By Erica Demarest and Kelly Bauer | February 17, 2017 10:52am |
Laroyce Tankson, 31, (inset) has been charged with murder in the death of Chad Robertson.
COOK COUNTY CRIMINAL COURTHOUSE — Chad Robertson was running from Amtrak police Feb. 8 when one of the officers fatally shot him near Union Station, prosecutors said Friday.
The officer, 31-year-old LaRoyce Tankson, appeared in bond court Friday on charges of first-degree murder. His bail was set at $250,000.
According to prosecutors, Robertson and two other people arrived in Chicago on a bus from Memphis about 8 p.m. on Feb. 8. The three began smoking marijuana outside Union Station, 272 S. Canal St., as they waited for a bus to Minneapolis, slated to leave at 9:45 p.m.
Tankson and his partner found the three about 8:30 p.m. and let them go with a warning, Assistant State’s Attorney Ahmed Kosoko said in court Friday.
But moments later, after one person retrieved luggage from inside the station, Tankson and his partner stopped the three again, prosecutors said. The officers began to pat them down, and Robertson took off running.
At that point, Kosoko said, Tankson pulled his gun, crouched down and fired a single shot toward Robertson — striking him in his shoulder.
Robertson fell to the ground, motionless, authorities said, and died from his wound a week later. According to prosecutors, Robertson was not armed, and police never found a gun on the scene.
Defense attorney Will Fahy on Friday argued that Tankson was scared for his life and acting in self-defense when he shot Robertson that night. According to Fahy, Robertson had reached for something in his pocket and turned toward Tankson as if he had a gun before Tankson opened fire.
Fahy said police found a small bag of marijuana near Roberston’s body.
Robertson’s relatives, who have filed a lawsuit against Tankson and Amtrak, slammed Fahy’s version of events Friday.
“I’m sorry. I’m sorry. As a young black,” sister Nina Robertson said before cutting herself off and collecting her thoughts. “How many times are they going to keep being able to do this to us? How many times are they going to keep saying that that was why they’re killing us? It’s wrong.”
Nina Robertson said her brother was most likely afraid of the officers: “I’d run, too.”
“They shouldn’t be able to shoot people for running away,” Leroy Taylor, Robertson’s father, said before expressing anger at Tankson’s $250,000 bail.
“That’s ridiculous. I think it should’ve been millions,” Taylor said. “I think that’s ridiculous that they let him out for so little money when he murdered my son. My son ran away. He did not stop and turn around. Why would he stop and turn if he was running? … [Tankson] killed my son, and he should be in jail.”
According to Fahy, Tankson is married to a firefighter and has three young children.
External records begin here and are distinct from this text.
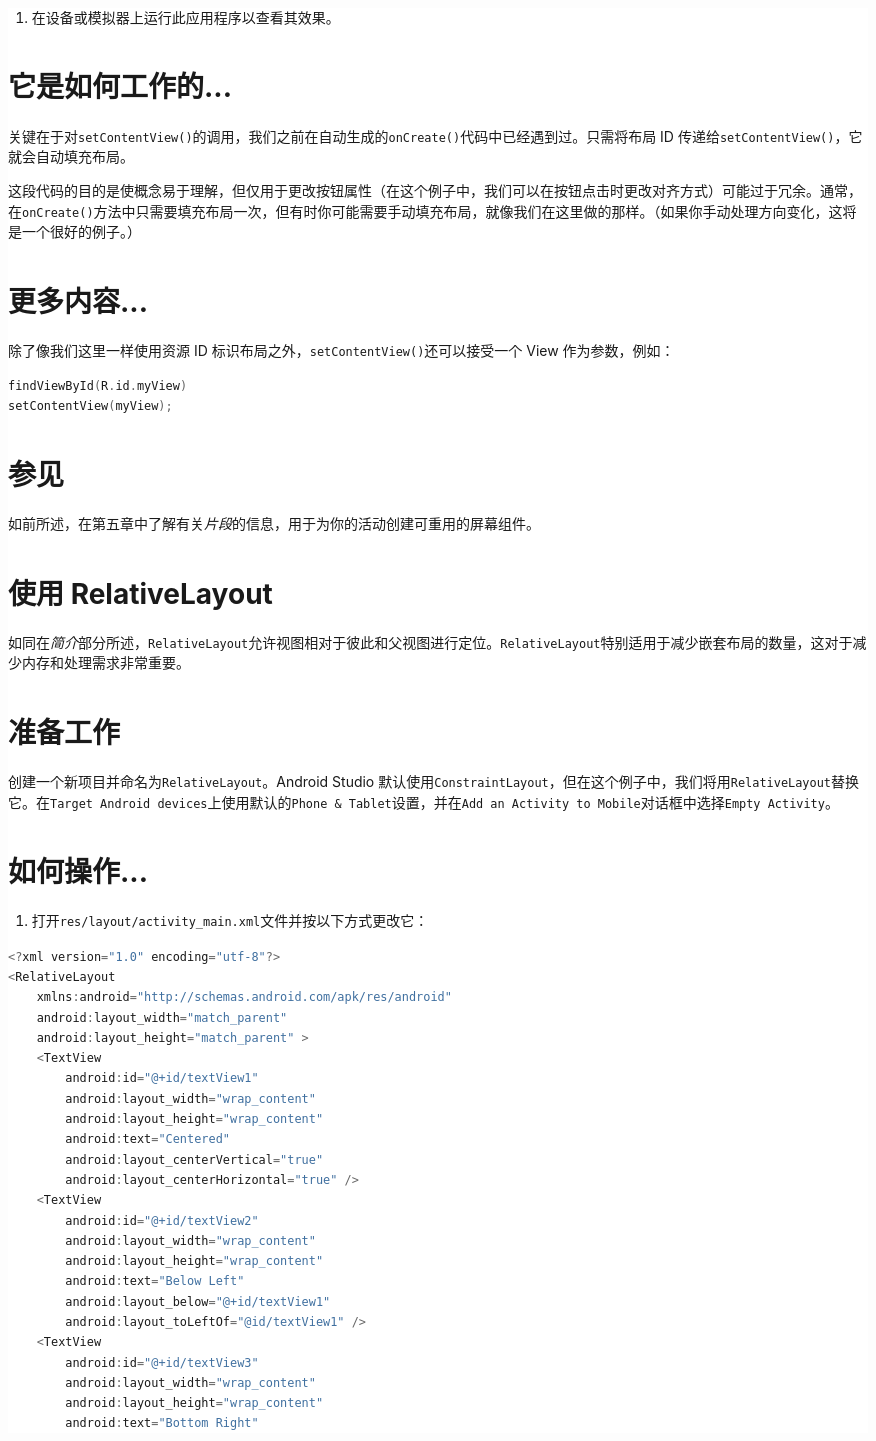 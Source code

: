 1.  在设备或模拟器上运行此应用程序以查看其效果。

# 它是如何工作的...

关键在于对`setContentView()`的调用，我们之前在自动生成的`onCreate()`代码中已经遇到过。只需将布局 ID 传递给`setContentView()`，它就会自动填充布局。

这段代码的目的是使概念易于理解，但仅用于更改按钮属性（在这个例子中，我们可以在按钮点击时更改对齐方式）可能过于冗余。通常，在`onCreate()`方法中只需要填充布局一次，但有时你可能需要手动填充布局，就像我们在这里做的那样。（如果你手动处理方向变化，这将是一个很好的例子。）

# 更多内容...

除了像我们这里一样使用资源 ID 标识布局之外，`setContentView()`还可以接受一个 View 作为参数，例如：

```kt
findViewById(R.id.myView) 
setContentView(myView); 
```

# 参见

如前所述，在第五章中了解有关*片段*的信息，用于为你的活动创建可重用的屏幕组件。

# 使用 RelativeLayout

如同在*简介*部分所述，`RelativeLayout`允许视图相对于彼此和父视图进行定位。`RelativeLayout`特别适用于减少嵌套布局的数量，这对于减少内存和处理需求非常重要。

# 准备工作

创建一个新项目并命名为`RelativeLayout`。Android Studio 默认使用`ConstraintLayout`，但在这个例子中，我们将用`RelativeLayout`替换它。在`Target Android devices`上使用默认的`Phone & Tablet`设置，并在`Add an Activity to Mobile`对话框中选择`Empty Activity`。

# 如何操作...

1.  打开`res/layout/activity_main.xml`文件并按以下方式更改它：

```kt
<?xml version="1.0" encoding="utf-8"?>
<RelativeLayout
    xmlns:android="http://schemas.android.com/apk/res/android"
    android:layout_width="match_parent"
    android:layout_height="match_parent" >
    <TextView
        android:id="@+id/textView1"
        android:layout_width="wrap_content"
        android:layout_height="wrap_content"
        android:text="Centered"
        android:layout_centerVertical="true"
        android:layout_centerHorizontal="true" />
    <TextView
        android:id="@+id/textView2"
        android:layout_width="wrap_content"
        android:layout_height="wrap_content"
        android:text="Below Left"
        android:layout_below="@+id/textView1"
        android:layout_toLeftOf="@id/textView1" />
    <TextView
        android:id="@+id/textView3"
        android:layout_width="wrap_content"
        android:layout_height="wrap_content"
        android:text="Bottom Right"
``` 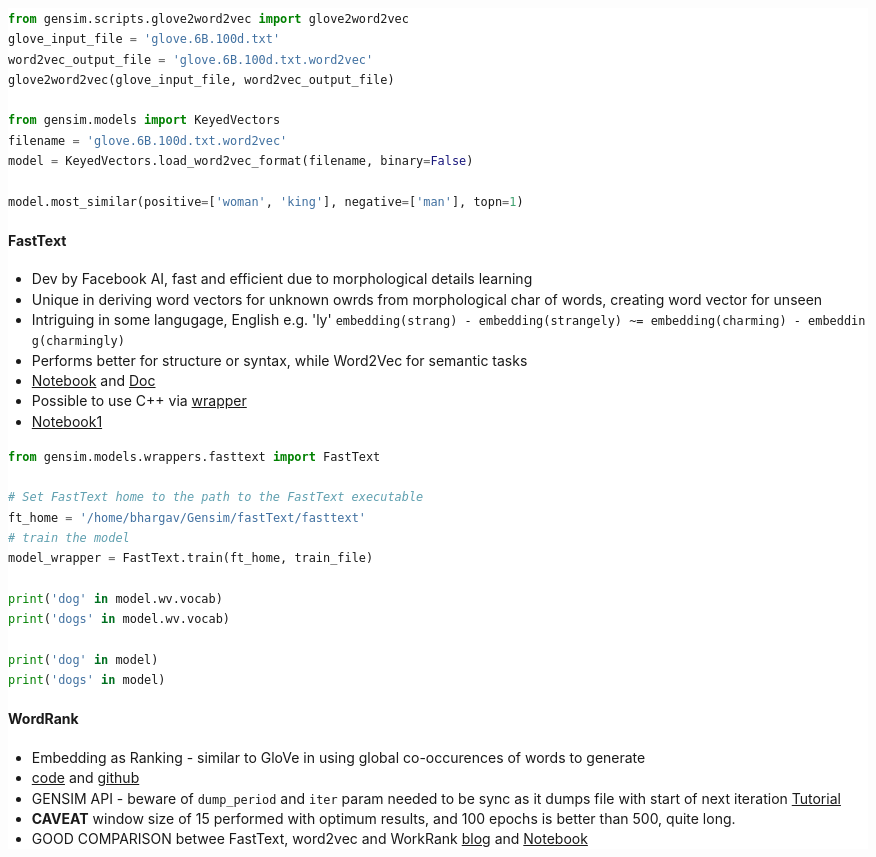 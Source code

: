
 ```python
from gensim.scripts.glove2word2vec import glove2word2vec
glove_input_file = 'glove.6B.100d.txt'
word2vec_output_file = 'glove.6B.100d.txt.word2vec'
glove2word2vec(glove_input_file, word2vec_output_file)

from gensim.models import KeyedVectors
filename = 'glove.6B.100d.txt.word2vec'
model = KeyedVectors.load_word2vec_format(filename, binary=False)

model.most_similar(positive=['woman', 'king'], negative=['man'], topn=1)
```

#### FastText
- Dev by Facebook AI, fast and efficient due to morphological details learning
- Unique in deriving word vectors for unknown owrds from morphological char of words, creating word vector for unseen
- Intriguing in some langugage, English e.g. 'ly' `embedding(strang) - embedding(strangely) ~= embedding(charming) - embedding(charmingly)`
- Performs better for structure or syntax, while Word2Vec for semantic tasks
- [Notebook](https://github.com/RaRe-Technologies/gensim/blob/develop/docs/notebooks/Word2Vc_FastText_Comparison.ipynb) and [Doc](https://radimrehurek.com/gensim/models/fastext.html#module-gensim.models.fasttext)
- Possible to use C++ via [wrapper](https://radimrehurek.com/gensim/models/wrappers/fasttext.html)
- [Notebook1](https://github.com/RaRe-Technologies/gensim/blob/develop/docs/notebooks/FastText_Tutorial.ipynb)

```python
from gensim.models.wrappers.fasttext import FastText

# Set FastText home to the path to the FastText executable
ft_home = '/home/bhargav/Gensim/fastText/fasttext'
# train the model
model_wrapper = FastText.train(ft_home, train_file)

print('dog' in model.wv.vocab)
print('dogs' in model.wv.vocab)

print('dog' in model)
print('dogs' in model)
```

#### WordRank
- Embedding as Ranking - similar to GloVe in using global co-occurences of words to generate
- [code](https://bitbucket.org/shihaoji/wordrank) and [github](https://github.com/shihaoji/wordrank)
- GENSIM API - beware of `dump_period` and `iter` param needed to be sync as it dumps file with start of next iteration [Tutorial](https://github.com/RaRe-Technologies/gensim/blob/develop/docs/notebooks/WordRank_wrapper_quick-start.ipynb)
- **CAVEAT** window size of 15 performed with optimum results, and 100 epochs is better than 500, quite long. 
- GOOD COMPARISON betwee FastText, word2vec and WorkRank [blog](https://rare-technologies.com/wordrank-embedding-crowned-is-most-similar-to-king-not-word2vecs-canute) and [Notebook](https://github.com/RaRe-Technologies/gensim/blob/develop/docs/notebooks/Wordrank_comparisons.ipynb)
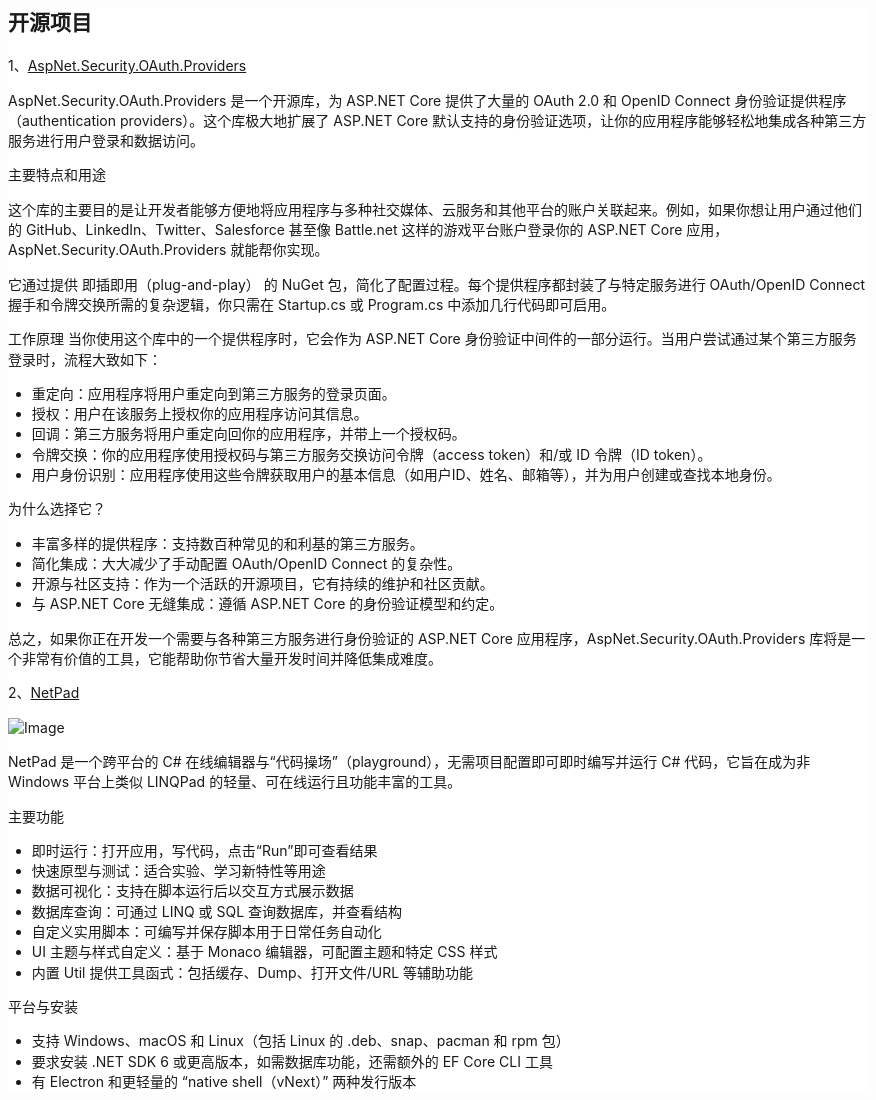 ## 开源项目

1、[AspNet.Security.OAuth.Providers](https://github.com/aspnet-contrib/AspNet.Security.OAuth.Providers)

AspNet.Security.OAuth.Providers 是一个开源库，为 ASP.NET Core 提供了大量的 OAuth 2.0 和 OpenID Connect 身份验证提供程序（authentication providers）。这个库极大地扩展了 ASP.NET Core 默认支持的身份验证选项，让你的应用程序能够轻松地集成各种第三方服务进行用户登录和数据访问。

主要特点和用途

这个库的主要目的是让开发者能够方便地将应用程序与多种社交媒体、云服务和其他平台的账户关联起来。例如，如果你想让用户通过他们的 GitHub、LinkedIn、Twitter、Salesforce 甚至像 Battle.net 这样的游戏平台账户登录你的 ASP.NET Core 应用，AspNet.Security.OAuth.Providers 就能帮你实现。

它通过提供 即插即用（plug-and-play） 的 NuGet 包，简化了配置过程。每个提供程序都封装了与特定服务进行 OAuth/OpenID Connect 握手和令牌交换所需的复杂逻辑，你只需在 Startup.cs 或 Program.cs 中添加几行代码即可启用。

工作原理
当你使用这个库中的一个提供程序时，它会作为 ASP.NET Core 身份验证中间件的一部分运行。当用户尝试通过某个第三方服务登录时，流程大致如下：

- 重定向：应用程序将用户重定向到第三方服务的登录页面。
- 授权：用户在该服务上授权你的应用程序访问其信息。
- 回调：第三方服务将用户重定向回你的应用程序，并带上一个授权码。
- 令牌交换：你的应用程序使用授权码与第三方服务交换访问令牌（access token）和/或 ID 令牌（ID token）。
- 用户身份识别：应用程序使用这些令牌获取用户的基本信息（如用户ID、姓名、邮箱等），并为用户创建或查找本地身份。

为什么选择它？

- 丰富多样的提供程序：支持数百种常见的和利基的第三方服务。
- 简化集成：大大减少了手动配置 OAuth/OpenID Connect 的复杂性。
- 开源与社区支持：作为一个活跃的开源项目，它有持续的维护和社区贡献。
- 与 ASP.NET Core 无缝集成：遵循 ASP.NET Core 的身份验证模型和约定。

总之，如果你正在开发一个需要与各种第三方服务进行身份验证的 ASP.NET Core 应用程序，AspNet.Security.OAuth.Providers 库将是一个非常有价值的工具，它能帮助你节省大量开发时间并降低集成难度。

2、[NetPad](https://github.com/tareqimbasher/NetPad)

![Image](https://github.com/user-attachments/assets/d1f0e760-bd4b-485e-9771-0237c92437c6)

NetPad 是一个跨平台的 C# 在线编辑器与“代码操场”（playground），无需项目配置即可即时编写并运行 C# 代码，它旨在成为非 Windows 平台上类似 LINQPad 的轻量、可在线运行且功能丰富的工具。


主要功能
- 即时运行：打开应用，写代码，点击“Run”即可查看结果
- 快速原型与测试：适合实验、学习新特性等用途
- 数据可视化：支持在脚本运行后以交互方式展示数据 
- 数据库查询：可通过 LINQ 或 SQL 查询数据库，并查看结构
- 自定义实用脚本：可编写并保存脚本用于日常任务自动化 
- UI 主题与样式自定义：基于 Monaco 编辑器，可配置主题和特定 CSS 样式
- 内置 Util 提供工具函式：包括缓存、Dump、打开文件/URL 等辅助功能

平台与安装
- 支持 Windows、macOS 和 Linux（包括 Linux 的 .deb、snap、pacman 和 rpm 包）
- 要求安装 .NET SDK 6 或更高版本，如需数据库功能，还需额外的 EF Core CLI 工具 
- 有 Electron 和更轻量的 “native shell（vNext）” 两种发行版本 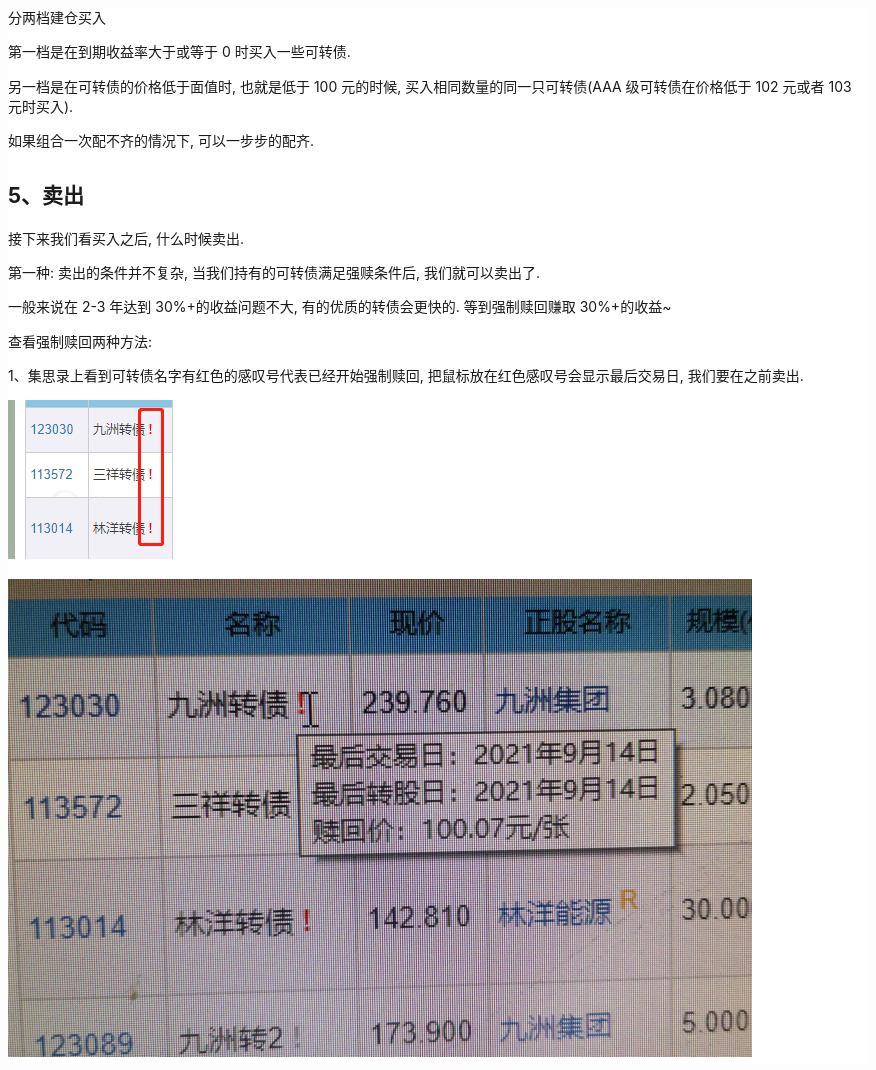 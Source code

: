 分两档建仓买入

第一档是在到期收益率大于或等于 0 时买入一些可转债.

另一档是在可转债的价格低于面值时, 也就是低于 100 元的时候, 买入相同数量的同一只可转债(AAA 级可转债在价格低于 102 元或者 103 元时买入).

如果组合一次配不齐的情况下, 可以一步步的配齐.

## 5、卖出

接下来我们看买入之后, 什么时候卖出.

第一种: 卖出的条件并不复杂, 当我们持有的可转债满足强赎条件后, 我们就可以卖出了.

一般来说在 2-3 年达到 30%+的收益问题不大, 有的优质的转债会更快的. 等到强制赎回赚取 30%+的收益~

查看强制赎回两种方法:

1、集思录上看到可转债名字有红色的感叹号代表已经开始强制赎回, 把鼠标放在红色感叹号会显示最后交易日, 我们要在之前卖出.

![](../../.vuepress/public/img/fund/626.jpg)

![](../../.vuepress/public/img/fund/627.jpg)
He’s been an Amtrak officer since 2015.
According to Nina Robertson, her brother was a devoted dad and loving person who liked to draw and work with his hands.
“He was taken from us,” Nina Robertson said, “and we are confident that we will get justice. We are glad today that [Tankson] was charged. We know we will get justice, and that this is just the beginning.”
An attorney representing Robertson’s family said Robertson was unarmed and had not committed a crime when Tankson shot him. Robertson had been traveling home to Minneapolis after going to Memphis for a family funeral when his bus stopped for a layover in Chicago.
Robertson went to Union Station to stay warm, family said, but he and a friend were asked to leave. The lawsuit contends Tankson was “very disrespectful, aggressive and called them ‘motherf—ers’ several times.”
Robertson and a friend walked to a nearby restaurant to stay warm and saw the officer and his partner had followed them, according to the lawsuit. The officers stopped and began searching Robertson and his friend, the lawsuit says, and the officer was again “very aggressive, disrespectful and again used a great deal of profanity.”
Robertson feared for his life and ran away, the lawsuit says, at which point Tankson “calmly dropped to one knee, removed his gloves, unsecured his weapon and aimed it in the direction of Mr. Robertson’s back.” Robertson was shot in his back while he was less than 30 feet away, the lawsuit says.
Prosecutors in court Friday estimated the distance to be 75 to 100 feet.
Tankson did not give commands before shooting his weapon, according to the lawsuit, only saying, “It’s a gun out. It’s a gun out.”
The bullet lodged in Robertson’s spine, his family said after the shooting, and he was paralyzed in the days before his death.
Amtrak in a statement Friday said it was cooperating with Chicago Police and the State’s Attorney’s Office.